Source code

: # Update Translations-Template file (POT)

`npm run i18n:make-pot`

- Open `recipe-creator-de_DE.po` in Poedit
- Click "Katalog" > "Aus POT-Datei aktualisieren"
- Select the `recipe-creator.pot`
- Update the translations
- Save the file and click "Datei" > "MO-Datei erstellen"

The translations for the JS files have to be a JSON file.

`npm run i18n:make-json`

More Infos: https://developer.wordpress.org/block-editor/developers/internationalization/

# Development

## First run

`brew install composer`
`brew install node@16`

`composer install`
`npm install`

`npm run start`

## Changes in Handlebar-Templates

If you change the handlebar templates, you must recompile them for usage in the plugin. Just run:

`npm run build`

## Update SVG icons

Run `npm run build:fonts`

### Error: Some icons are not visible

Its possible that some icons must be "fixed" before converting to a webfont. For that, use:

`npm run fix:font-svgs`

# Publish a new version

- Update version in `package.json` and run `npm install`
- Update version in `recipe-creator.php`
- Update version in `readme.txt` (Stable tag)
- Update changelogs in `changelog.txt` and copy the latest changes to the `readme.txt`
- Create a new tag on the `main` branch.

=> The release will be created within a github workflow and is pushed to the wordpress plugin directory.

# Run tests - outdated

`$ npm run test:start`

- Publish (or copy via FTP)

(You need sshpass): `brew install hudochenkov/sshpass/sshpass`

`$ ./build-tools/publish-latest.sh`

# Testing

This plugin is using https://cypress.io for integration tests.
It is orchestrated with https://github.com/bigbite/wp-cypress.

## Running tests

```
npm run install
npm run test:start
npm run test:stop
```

- - - - - - -

### TASK ITEM
Where a line of the data holds the word "cypress", copy that line.

### TASK RESULT
This plugin is using https://cypress.io for integration tests.
It is orchestrated with https://github.com/bigbite/wp-cypress.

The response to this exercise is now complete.